Chapter 13 is consumer bankruptcy for those who have sufficient money to repay at least part of their debts. In Chapter 13, even in case you’ve got a house, you’re likely to have the ability to maintain it, since your bankruptcy statute will establish a repayment plan to your creditors, such as your mortgage holder. If you decide to market your house while in Chapter 13, you need to inform your lawyer early in the process and prepare for a lot of paperwork.

Inform Everyone Involved

Whether you are in the middle of your Chapter 13 case or to your repayment program, notify your lawyer as soon as you are aware that you intend to sell your property. There is a good deal of paperwork involved in selling a house while you are in Chapter 13, along with your lawyer needs time to inform your bankruptcy statute and put the documentation together. Additionally, you should inform your real estate agent and the potential buyer that you are in Chapter 13. It’s likely your lawyer will craft language in the sale agreement that the sale depends upon the trustee’s acceptance.

Don’t Start Late

Time is of the essence if you are in the middle of your bankruptcy case, or when the trustee hasn’t approved your plan. Jonathan Ginsburg, an Atlanta bankruptcy lawyer, says you ought to offer your lawyer anywhere from 30 to 45 days to negotiate the deal with your trustee. Your lawyer will need time to put the paperwork in movement. Additionally, your creditors have the right to object to the sale, as they’ve the right to object to a repayment program.

Motion to Boost

The move to sell is the significant piece of paperwork that you need if you are trying to sell your house while in Chapter 13. Peter Orville, a New York state-based lawyer, says that the movement to market documentation should include the selling price of the house, the property’s worth, the house examination or other documentation to validate the house’s worth and a proposal for dispersing what you get from the sale. Generally, the proceeds have been applied to paying off the mortgage and closing prices. Here is the record that your trustee bases approval upon. If the trustee approves, the sale can proceed.

Record of Sale

Once you’ve closed on the house, you’ll need to provide your lawyer with a copy of what is known as the statement of sale. This record, like the movement to market, is important to get to your trustee as soon as possible. The statement provides the house’s final sale price, any closing-related deductions and how much is left over from the sale. Also at this time you are needed to make any payments the trustee ordered during the movement to sell phase.

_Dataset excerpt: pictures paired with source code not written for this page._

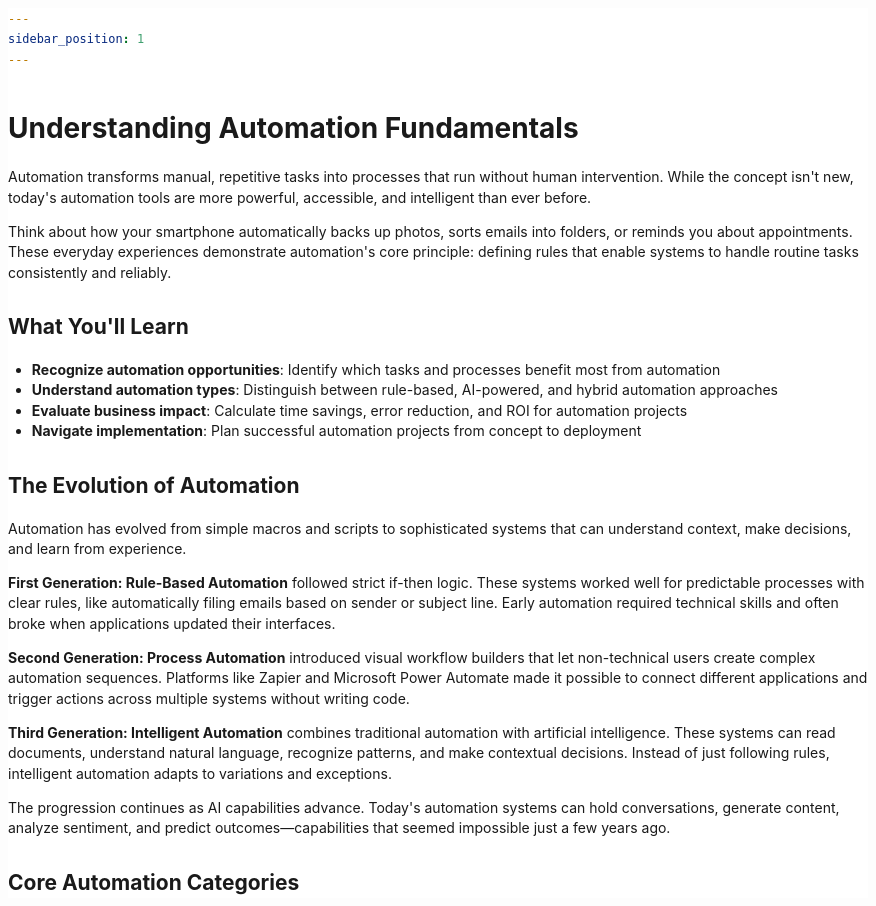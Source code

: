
 ```yaml
---
sidebar_position: 1
---
```


# Understanding Automation Fundamentals

Automation transforms manual, repetitive tasks into processes that run without human intervention. While the concept isn't new, today's automation tools are more powerful, accessible, and intelligent than ever before.

Think about how your smartphone automatically backs up photos, sorts emails into folders, or reminds you about appointments. These everyday experiences demonstrate automation's core principle: defining rules that enable systems to handle routine tasks consistently and reliably.

## What You'll Learn

- **Recognize automation opportunities**: Identify which tasks and processes benefit most from automation
- **Understand automation types**: Distinguish between rule-based, AI-powered, and hybrid automation approaches
- **Evaluate business impact**: Calculate time savings, error reduction, and ROI for automation projects
- **Navigate implementation**: Plan successful automation projects from concept to deployment

## The Evolution of Automation

Automation has evolved from simple macros and scripts to sophisticated systems that can understand context, make decisions, and learn from experience.

**First Generation: Rule-Based Automation** followed strict if-then logic. These systems worked well for predictable processes with clear rules, like automatically filing emails based on sender or subject line. Early automation required technical skills and often broke when applications updated their interfaces.

**Second Generation: Process Automation** introduced visual workflow builders that let non-technical users create complex automation sequences. Platforms like Zapier and Microsoft Power Automate made it possible to connect different applications and trigger actions across multiple systems without writing code.

**Third Generation: Intelligent Automation** combines traditional automation with artificial intelligence. These systems can read documents, understand natural language, recognize patterns, and make contextual decisions. Instead of just following rules, intelligent automation adapts to variations and exceptions.

The progression continues as AI capabilities advance. Today's automation systems can hold conversations, generate content, analyze sentiment, and predict outcomes—capabilities that seemed impossible just a few years ago.

## Core Automation Categories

If the house’s sale can repay your repayment program, then it is possible to anticipate a release of your Chapter 13 soon after the sale. The trustee will order the release, which will be signed by a bankruptcy judge and then delivered to you in the form of a final decree. This record is crucial to maintain, as it proves you are outside of bankruptcy. If your payment plan called that you make automatic payments into the trustee, these payments will be deducted before the trustee can cancel the electronic transfer. Any money paid to the trustee after the discharge will be repaid to you.